I love barbeques. I love the concept of standing outside and cooking. I love food that has been sealed in its own juices and dressed with nothing more than a drip of oil, a splash of lemon and a whiff of charcoal. I also own a mighty fine kettle barbeque and am not ashamed to admit it. But you can’t pack your big boy barbie when you’re off camping or heading off on holiday.
If you’re lucky your campsite or holiday apartment might come with a barbeque that’s been reasonably maintained. Otherwise you can find yourself buying small cheap alternatives and leaving them behind, or those tinfoil instant barbeques that seem to make a great deal of smoke and with grills too close to the food to do a decent job.
The alternative is to make your own barbeque. The tips and ideas cover both a holiday alternatives and a more permanent DIY venture for your garden.
One of the best barbies I ever attended involved a South African guy hunting through the undergrowth for a decent-sized piece of fallen tree composed of a V-shaped section of branch with a bit of a curve in it. He then built a fire nestling at the apex of the V, slapped a small grilling rack on top of it (that he kept in his rucksack) and proceeded to cook supper.
The 3 most important things to be thinking about…
Fuel – you need something that is going to burn – charcoal, wood or the dreaded ‘brickette’ (too fast and smokey for my tastes) that can be situated above the air source. So you need a metal rack for the fuel to rest on and one that won’t be distorted by heat.
Air - this is needed to consume the fuel once lit, so air needs to pass under and through the fuel. Note: The biggest mistake barbequers make is starting to cook too soon. The flames need to die down. What you want is maximum heat but no flame and in the case of charcoal, the coals should have turned grey.

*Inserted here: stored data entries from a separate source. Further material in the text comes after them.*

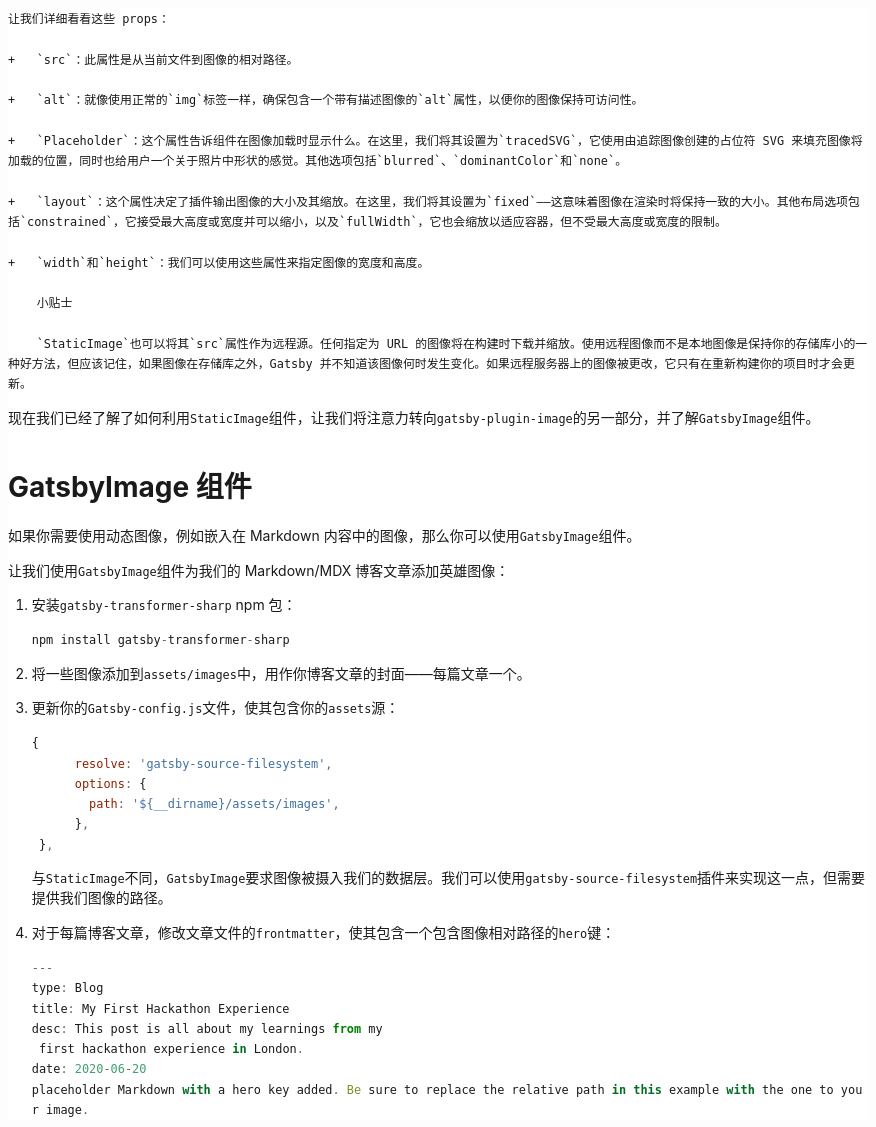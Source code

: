     让我们详细看看这些 props：

    +   `src`：此属性是从当前文件到图像的相对路径。

    +   `alt`：就像使用正常的`img`标签一样，确保包含一个带有描述图像的`alt`属性，以便你的图像保持可访问性。

    +   `Placeholder`：这个属性告诉组件在图像加载时显示什么。在这里，我们将其设置为`tracedSVG`，它使用由追踪图像创建的占位符 SVG 来填充图像将加载的位置，同时也给用户一个关于照片中形状的感觉。其他选项包括`blurred`、`dominantColor`和`none`。

    +   `layout`：这个属性决定了插件输出图像的大小及其缩放。在这里，我们将其设置为`fixed`——这意味着图像在渲染时将保持一致的大小。其他布局选项包括`constrained`，它接受最大高度或宽度并可以缩小，以及`fullWidth`，它也会缩放以适应容器，但不受最大高度或宽度的限制。

    +   `width`和`height`：我们可以使用这些属性来指定图像的宽度和高度。

        小贴士

        `StaticImage`也可以将其`src`属性作为远程源。任何指定为 URL 的图像将在构建时下载并缩放。使用远程图像而不是本地图像是保持你的存储库小的一种好方法，但应该记住，如果图像在存储库之外，Gatsby 并不知道该图像何时发生变化。如果远程服务器上的图像被更改，它只有在重新构建你的项目时才会更新。

现在我们已经了解了如何利用`StaticImage`组件，让我们将注意力转向`gatsby-plugin-image`的另一部分，并了解`GatsbyImage`组件。

# GatsbyImage 组件

如果你需要使用动态图像，例如嵌入在 Markdown 内容中的图像，那么你可以使用`GatsbyImage`组件。

让我们使用`GatsbyImage`组件为我们的 Markdown/MDX 博客文章添加英雄图像：

1.  安装`gatsby-transformer-sharp` npm 包：

    ```js
    npm install gatsby-transformer-sharp
    ```

1.  将一些图像添加到`assets/images`中，用作你博客文章的封面——每篇文章一个。

1.  更新你的`Gatsby-config.js`文件，使其包含你的`assets`源：

    ```js
    {
          resolve: 'gatsby-source-filesystem',
          options: {
            path: '${__dirname}/assets/images',
          },
     },
    ```

    与`StaticImage`不同，`GatsbyImage`要求图像被摄入我们的数据层。我们可以使用`gatsby-source-filesystem`插件来实现这一点，但需要提供我们图像的路径。

1.  对于每篇博客文章，修改文章文件的`frontmatter`，使其包含一个包含图像相对路径的`hero`键：

    ```js
    ---
    type: Blog
    title: My First Hackathon Experience
    desc: This post is all about my learnings from my
     first hackathon experience in London.
    date: 2020-06-20
    placeholder Markdown with a hero key added. Be sure to replace the relative path in this example with the one to your image. 
    ```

Proximity – depending on what it is (fish, meat, fatty, lean…) and the size of what you’re cooking, you may want to place the food nearer or further away from the fuel. How are you going to raise and lower the grill?
The bucket barbie
You need a sturdy galvanized bucket (ideally an old one that doesn’t hold water any more and that’s therefore getting a second life). (You can also buy them cheaply anyway almost anywhere you might camp or holiday.)
1. Use a large nail to hammer some holes around the diameter about 3 inches up from the base and about 2 inches apart.
2. About 2 inches above the holes hammer in 4 or 5 holes on one side of the bucket about 1/1.5 inches apart and the same number of holes directly opposite on the other side of the bucket. The rods need to be spaced so that the charcoal fuel doesn’t fall between them.
3. Thread metal rods of a suitable heat resistant material (they should be around around 2 inches longer than the distance between the 2 sets of holes see 2.) and bend the ends so they stay in place. (But not so tight that they can’t be removed for bucket deep cleaning.) It’s best to make the holes in your bucket and then measure before you buy the rods, so you get rods of the right length.
4. You then need to suspend the food over the top of the bucket. One option is to thread the food on skewers wider than the diameter of the bucket. Alternatively, buy or salvage a metal rack that can be rested on top of the bucket.
Of course, you can also buy bucket barbeques quite cheaply (but not as cheap as a bucket). A good tip is to take a look at the ones on sale even if you don’t plan to buy as it may give you some ideas for your own version. (Bought bucket barbies also tend to have crimped metal sides that hold the fuel and grilling racks in place so you only need air holes.)
Brick barbie (simple version)
Get some house bricks. Place them two house bricks deep the width of a metal grill apart. Build a fire underneath. Put the grill on top and you’re ready to go.
Brick barbie (sophisticated version)
Building your own barbie is a great way of practising your bricklaying skills (okay, not everybody’s idea of a fun time, I admit.). You can also buy brick barbie kits from DIY suppliers.
If building your own from scratch you need to order materials capable of withstanding high heat and open flame. Make this clear to your supplier. The exact size and shape depend on the space and location you have available. So measure carefully before you start ordering stuff.
A word of caution
The most important things with impromptu barbies – whatever you’re using – are (i) it is safe and (ii) is it permitted? Keep away from overhanging trees and dry undergrowth and never barbeque in public spaces – such as a beach or a park – before checking local bye laws and signs. If you do use a tinfoil disposable barbeque, raise it up so it isn’t sitting directly on turf. Parks pockmarked with small burnt brown patches aren’t very pretty to look at.
Wherever you barbeque, keep in mind that you’re playing with fire and take care.
BBQ, barbeque or barbecue?
Now you’ve built it what do you call it on the party invitation you’re sending out? BBQ is acceptable shorthand and is great if you’re a rotten speller like me. Brits often use barbeque, which might be a corruption of the French ‘barbe a queue’ (whiskers to tail) and date back to the days when you popped a whole beast on a spit. Americans tend to like barbecue and the other alternative origin is from the Spanish ‘barbacoa’ (slow cooking over an open fire). What do you think?